Le ministère de la Santé de Gaza, dirigé par le Hamas, affirme que plus de 24 000 personnes ont été tuées dans le conflit. Les autorités du Hamas ne font aucune différence entre les civils et les combattants dans leurs bilans.

Plus de 100 otages israéliens ont été libérés lors d’un cessez-le-feu temporaire en novembre, mais Israël croit que plus de 100 autres étaient toujours captifs à Gaza et qu’au moins deux douzaines étaient morts pendant leur détention.

L’Afrique du Sud a déclaré que même si elle condamne le Hamas pour son agression brutale du 7 octobre, rien ne justifiait l’ampleur de la riposte israélienne à Gaza. 

Pretoria a demandé au tribunal international d’ordonner à Israël de cesser son assaut sur le territoire palestinien, affirmant que les déclarations de hauts responsables israéliens suggèrent une politique de punition collective et d’anéantissement des Palestiniens.

Le droit de se défendre

Israël a rejeté catégoriquement l’allégation de génocide et a fait valoir devant le tribunal qu’elle avait le droit de se défendre contre le Hamas et que l’allégation de l’Afrique du Sud était «faussée». Les avocats israéliens affirment que les déclarations passionnées de certains représentants du gouvernement à Jérusalem ne reflètent pas la politique de l’État hébreu.
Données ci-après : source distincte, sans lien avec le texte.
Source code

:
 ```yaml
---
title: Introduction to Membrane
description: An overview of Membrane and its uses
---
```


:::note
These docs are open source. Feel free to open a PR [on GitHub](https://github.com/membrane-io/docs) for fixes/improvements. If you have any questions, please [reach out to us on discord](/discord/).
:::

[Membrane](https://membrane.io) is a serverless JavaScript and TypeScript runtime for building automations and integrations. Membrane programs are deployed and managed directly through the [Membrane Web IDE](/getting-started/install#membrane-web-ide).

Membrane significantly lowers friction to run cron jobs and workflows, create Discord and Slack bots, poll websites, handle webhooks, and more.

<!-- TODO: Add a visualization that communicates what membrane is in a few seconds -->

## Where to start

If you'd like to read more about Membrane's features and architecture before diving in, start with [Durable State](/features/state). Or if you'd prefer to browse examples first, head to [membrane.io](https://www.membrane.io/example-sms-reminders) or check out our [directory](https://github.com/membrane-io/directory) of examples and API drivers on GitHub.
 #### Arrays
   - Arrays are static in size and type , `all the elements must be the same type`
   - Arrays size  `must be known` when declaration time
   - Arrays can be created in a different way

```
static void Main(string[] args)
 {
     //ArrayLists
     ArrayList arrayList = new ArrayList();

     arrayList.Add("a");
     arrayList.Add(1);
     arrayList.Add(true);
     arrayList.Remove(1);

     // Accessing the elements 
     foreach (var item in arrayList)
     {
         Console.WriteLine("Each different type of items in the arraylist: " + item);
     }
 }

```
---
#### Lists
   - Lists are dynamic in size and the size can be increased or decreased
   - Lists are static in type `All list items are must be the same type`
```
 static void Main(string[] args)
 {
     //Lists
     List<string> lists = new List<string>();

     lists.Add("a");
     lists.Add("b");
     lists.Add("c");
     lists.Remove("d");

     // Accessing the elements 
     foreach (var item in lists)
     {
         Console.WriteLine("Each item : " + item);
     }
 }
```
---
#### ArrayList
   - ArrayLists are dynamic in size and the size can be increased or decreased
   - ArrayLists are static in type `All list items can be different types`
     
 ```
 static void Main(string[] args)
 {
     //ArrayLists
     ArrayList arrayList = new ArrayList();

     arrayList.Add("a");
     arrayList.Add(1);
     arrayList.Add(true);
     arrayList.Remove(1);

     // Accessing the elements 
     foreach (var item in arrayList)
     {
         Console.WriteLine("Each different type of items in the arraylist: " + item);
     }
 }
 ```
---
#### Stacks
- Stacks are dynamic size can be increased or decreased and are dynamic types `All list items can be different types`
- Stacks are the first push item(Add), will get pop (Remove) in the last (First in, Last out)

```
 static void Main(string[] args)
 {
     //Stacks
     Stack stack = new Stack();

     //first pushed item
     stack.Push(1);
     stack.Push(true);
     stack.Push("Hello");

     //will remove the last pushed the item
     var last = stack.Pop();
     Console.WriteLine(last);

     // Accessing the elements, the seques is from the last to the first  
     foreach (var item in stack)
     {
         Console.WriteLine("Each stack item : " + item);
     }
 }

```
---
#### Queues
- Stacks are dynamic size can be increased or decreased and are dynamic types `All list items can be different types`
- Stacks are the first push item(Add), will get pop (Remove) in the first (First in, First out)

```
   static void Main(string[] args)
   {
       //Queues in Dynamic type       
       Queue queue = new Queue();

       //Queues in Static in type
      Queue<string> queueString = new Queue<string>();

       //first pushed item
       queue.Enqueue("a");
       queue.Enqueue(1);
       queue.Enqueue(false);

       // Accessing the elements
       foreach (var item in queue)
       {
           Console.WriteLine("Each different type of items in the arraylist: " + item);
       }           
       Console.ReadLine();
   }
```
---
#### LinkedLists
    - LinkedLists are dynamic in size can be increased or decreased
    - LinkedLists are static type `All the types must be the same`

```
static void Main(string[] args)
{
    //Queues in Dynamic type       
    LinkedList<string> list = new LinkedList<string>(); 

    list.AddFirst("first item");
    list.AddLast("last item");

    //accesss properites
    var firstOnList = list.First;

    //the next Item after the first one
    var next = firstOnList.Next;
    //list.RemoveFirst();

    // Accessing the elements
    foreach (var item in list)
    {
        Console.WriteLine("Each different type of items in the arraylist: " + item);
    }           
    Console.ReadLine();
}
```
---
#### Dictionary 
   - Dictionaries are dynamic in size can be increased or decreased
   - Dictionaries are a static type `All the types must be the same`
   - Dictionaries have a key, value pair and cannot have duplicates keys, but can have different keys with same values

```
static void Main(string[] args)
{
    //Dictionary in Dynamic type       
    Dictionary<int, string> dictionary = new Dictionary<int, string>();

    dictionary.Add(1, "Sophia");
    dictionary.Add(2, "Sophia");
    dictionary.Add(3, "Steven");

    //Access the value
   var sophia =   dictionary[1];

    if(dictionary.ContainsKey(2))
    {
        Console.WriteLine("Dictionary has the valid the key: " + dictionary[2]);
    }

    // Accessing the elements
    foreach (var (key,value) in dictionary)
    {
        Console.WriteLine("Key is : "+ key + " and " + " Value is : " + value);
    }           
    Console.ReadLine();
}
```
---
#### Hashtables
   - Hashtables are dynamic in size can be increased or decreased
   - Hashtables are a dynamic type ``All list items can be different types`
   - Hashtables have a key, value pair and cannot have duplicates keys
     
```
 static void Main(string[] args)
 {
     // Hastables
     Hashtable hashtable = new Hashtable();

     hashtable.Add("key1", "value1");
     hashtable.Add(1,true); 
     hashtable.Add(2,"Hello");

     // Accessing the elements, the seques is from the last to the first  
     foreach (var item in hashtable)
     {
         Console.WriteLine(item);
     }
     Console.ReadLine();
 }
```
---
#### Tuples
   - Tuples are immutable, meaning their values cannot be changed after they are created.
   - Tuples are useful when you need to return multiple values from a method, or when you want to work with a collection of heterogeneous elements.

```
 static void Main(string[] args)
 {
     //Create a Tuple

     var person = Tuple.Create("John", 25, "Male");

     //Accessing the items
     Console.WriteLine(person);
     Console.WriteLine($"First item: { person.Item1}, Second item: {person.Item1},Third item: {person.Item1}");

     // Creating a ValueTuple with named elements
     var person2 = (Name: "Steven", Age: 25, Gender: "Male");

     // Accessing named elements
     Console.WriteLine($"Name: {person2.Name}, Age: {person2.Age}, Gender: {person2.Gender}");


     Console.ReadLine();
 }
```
Le premier ministre Justin Trudeau n’a jamais précisé si le Canada était d’accord avec les allégations sud-africaines, ni même si Ottawa reconnaîtrait la décision de la Cour internationale dans le cas où elle déclarerait Israël coupable de génocide.

Interrogé sur la position canadienne en conférence de presse vendredi dernier, il a déclaré que le soutien du Canada à la Cour internationale de justice ne signifiait pas qu’Ottawa appuyait la «prémisse» sud-africaine.
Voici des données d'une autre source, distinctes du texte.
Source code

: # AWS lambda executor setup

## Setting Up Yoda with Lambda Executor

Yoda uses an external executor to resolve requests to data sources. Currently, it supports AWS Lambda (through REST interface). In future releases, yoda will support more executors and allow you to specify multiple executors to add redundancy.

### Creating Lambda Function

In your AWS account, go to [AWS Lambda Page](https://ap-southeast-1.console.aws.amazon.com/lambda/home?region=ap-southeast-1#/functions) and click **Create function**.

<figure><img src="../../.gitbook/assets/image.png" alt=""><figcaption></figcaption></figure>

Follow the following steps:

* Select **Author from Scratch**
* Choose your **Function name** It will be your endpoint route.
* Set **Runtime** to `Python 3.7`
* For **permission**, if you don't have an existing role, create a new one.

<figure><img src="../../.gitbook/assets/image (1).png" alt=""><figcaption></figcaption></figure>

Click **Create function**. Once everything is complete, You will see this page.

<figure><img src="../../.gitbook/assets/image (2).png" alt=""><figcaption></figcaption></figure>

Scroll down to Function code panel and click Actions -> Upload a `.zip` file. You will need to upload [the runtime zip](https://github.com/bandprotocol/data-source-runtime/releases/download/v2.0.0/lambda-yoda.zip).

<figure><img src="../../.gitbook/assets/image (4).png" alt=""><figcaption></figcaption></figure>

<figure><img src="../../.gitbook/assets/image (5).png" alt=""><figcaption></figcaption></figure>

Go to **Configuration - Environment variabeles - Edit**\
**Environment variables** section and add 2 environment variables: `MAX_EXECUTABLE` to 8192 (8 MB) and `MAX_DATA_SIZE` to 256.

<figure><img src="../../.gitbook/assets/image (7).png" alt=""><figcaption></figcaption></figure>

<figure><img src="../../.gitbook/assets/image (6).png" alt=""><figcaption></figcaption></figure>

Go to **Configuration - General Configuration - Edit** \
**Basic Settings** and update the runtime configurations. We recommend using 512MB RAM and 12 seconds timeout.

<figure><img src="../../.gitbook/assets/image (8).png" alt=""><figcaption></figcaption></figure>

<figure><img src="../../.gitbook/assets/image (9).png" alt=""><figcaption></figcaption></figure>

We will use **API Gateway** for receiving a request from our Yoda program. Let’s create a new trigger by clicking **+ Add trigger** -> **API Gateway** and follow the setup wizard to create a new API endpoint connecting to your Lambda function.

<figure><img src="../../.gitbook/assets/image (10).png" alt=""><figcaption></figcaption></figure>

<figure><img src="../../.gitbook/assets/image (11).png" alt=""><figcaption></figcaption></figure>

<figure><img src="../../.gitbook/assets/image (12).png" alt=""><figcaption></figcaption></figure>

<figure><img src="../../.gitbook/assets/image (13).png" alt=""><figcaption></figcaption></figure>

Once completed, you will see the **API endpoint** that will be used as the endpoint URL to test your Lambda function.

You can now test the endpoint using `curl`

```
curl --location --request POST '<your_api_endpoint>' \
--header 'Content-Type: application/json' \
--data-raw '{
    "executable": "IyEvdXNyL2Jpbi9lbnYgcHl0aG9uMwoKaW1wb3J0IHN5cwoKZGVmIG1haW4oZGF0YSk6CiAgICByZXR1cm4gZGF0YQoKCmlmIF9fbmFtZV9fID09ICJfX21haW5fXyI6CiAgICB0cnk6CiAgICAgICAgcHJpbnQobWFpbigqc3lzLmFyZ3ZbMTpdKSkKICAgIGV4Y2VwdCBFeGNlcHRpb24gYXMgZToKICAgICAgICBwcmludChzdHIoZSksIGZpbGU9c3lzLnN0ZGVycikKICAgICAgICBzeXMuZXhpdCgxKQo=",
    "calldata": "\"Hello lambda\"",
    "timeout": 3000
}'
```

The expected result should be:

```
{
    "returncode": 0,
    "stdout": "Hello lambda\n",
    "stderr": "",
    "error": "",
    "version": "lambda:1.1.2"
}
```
Dans une déclaration publiée un peu plus tard le même jour, la ministre des Affaires étrangères, Mélanie Joly, a repris la même rhétorique, mais elle a également indiqué que le crime de génocide requiert «des preuves irréfutables» juridiques convaincantes et que le seuil est «élevé».
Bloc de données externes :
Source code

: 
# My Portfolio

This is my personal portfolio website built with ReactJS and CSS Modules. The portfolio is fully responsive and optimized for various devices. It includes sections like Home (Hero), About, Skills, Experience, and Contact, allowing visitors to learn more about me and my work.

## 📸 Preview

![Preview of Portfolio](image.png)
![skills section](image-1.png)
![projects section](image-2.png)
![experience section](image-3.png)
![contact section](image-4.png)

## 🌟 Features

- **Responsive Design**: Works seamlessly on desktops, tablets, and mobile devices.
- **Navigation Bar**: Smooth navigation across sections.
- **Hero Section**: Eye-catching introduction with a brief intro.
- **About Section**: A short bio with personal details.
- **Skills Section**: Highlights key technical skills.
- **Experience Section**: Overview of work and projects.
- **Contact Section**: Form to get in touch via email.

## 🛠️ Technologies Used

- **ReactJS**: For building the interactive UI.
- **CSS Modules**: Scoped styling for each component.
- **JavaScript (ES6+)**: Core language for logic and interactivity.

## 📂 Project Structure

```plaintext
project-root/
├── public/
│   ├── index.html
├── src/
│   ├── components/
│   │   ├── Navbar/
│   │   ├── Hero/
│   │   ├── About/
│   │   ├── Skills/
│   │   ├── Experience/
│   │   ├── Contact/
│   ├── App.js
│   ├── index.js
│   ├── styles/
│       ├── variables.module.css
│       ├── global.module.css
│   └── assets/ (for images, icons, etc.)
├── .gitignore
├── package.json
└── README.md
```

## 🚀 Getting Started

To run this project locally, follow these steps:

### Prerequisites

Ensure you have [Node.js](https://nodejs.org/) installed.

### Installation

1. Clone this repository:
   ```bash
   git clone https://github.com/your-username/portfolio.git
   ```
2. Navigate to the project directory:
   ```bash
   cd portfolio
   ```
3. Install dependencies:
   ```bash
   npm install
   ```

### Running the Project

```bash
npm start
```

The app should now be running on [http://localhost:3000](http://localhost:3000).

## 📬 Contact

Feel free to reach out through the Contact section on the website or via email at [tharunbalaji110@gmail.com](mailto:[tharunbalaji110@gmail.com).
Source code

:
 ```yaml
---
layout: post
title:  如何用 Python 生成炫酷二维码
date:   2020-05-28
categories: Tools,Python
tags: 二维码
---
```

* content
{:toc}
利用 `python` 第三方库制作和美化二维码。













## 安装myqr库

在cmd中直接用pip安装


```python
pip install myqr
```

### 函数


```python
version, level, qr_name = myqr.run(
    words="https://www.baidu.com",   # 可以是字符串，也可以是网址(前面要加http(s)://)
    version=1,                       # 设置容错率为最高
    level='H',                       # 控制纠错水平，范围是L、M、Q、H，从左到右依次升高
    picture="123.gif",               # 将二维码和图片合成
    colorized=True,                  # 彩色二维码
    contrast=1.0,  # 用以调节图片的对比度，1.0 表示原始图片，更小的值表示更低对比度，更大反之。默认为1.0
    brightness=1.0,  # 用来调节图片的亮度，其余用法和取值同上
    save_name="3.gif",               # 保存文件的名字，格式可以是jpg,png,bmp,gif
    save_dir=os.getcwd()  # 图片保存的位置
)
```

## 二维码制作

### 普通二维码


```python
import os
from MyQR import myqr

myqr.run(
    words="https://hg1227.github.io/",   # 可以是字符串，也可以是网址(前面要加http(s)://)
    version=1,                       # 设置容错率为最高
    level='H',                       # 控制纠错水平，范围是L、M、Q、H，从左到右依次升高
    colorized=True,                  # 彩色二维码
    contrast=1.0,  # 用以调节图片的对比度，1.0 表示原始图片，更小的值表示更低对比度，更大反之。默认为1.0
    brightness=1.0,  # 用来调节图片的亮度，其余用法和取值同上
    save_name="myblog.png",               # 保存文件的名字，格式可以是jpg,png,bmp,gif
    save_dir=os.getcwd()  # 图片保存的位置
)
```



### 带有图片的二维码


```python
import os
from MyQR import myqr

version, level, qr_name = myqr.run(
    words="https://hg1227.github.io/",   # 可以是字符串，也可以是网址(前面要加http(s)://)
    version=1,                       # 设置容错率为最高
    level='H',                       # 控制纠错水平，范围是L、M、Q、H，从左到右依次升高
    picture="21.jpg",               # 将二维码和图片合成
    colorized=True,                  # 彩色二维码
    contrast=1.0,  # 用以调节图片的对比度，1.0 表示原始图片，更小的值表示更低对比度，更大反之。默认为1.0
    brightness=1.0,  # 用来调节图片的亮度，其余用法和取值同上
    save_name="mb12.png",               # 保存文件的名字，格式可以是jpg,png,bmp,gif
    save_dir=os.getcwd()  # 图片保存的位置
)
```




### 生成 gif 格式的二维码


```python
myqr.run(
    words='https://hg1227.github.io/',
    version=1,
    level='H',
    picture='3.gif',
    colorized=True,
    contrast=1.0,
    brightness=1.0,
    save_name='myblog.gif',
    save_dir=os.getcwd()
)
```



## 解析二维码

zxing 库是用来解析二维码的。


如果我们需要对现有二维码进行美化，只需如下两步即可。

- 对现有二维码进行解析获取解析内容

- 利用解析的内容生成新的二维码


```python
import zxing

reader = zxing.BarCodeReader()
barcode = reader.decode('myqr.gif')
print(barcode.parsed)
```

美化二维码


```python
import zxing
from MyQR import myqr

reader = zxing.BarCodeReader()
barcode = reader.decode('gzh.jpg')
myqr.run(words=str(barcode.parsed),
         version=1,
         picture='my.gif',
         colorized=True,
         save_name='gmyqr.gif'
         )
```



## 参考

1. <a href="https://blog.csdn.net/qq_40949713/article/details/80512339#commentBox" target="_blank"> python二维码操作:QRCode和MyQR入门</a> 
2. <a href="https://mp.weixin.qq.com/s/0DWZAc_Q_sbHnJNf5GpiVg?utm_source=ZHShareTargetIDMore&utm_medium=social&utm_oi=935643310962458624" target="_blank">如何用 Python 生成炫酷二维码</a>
Interrogé encore mercredi, M. Trudeau a insisté sur le fait que sa position était claire, mais de nombreuses organisations ont estimé que les déclarations du premier ministre prêtaient à confusion.

«Je ne vais pas commenter ce qui pourrait être une conclusion éventuelle d’un processus, que nous soutenons, à mesure qu’il se déroule», a déclaré M. Trudeau.

Le Canada n’a pas publié de déclaration sur l’affaire jusqu’à ce que l’Afrique du Sud et Israël aient fait valoir leurs arguments devant le tribunal. À ce moment-là, de nombreux pays avaient déjà publié des déclarations indiquant s’ils respecteraient les conclusions de la Cour internationale et ce qu’ils pensaient de ce dossier.

Mark Kersten, professeur de criminologie à l’Université de Fraser Valley, en Colombie-Britannique, a déjà soutenu que le gouvernement canadien a recours à un «langage confus» pour éviter de prendre position dans un dossier qui pourrait diviser davantage le caucus libéral et l’électorat canadien.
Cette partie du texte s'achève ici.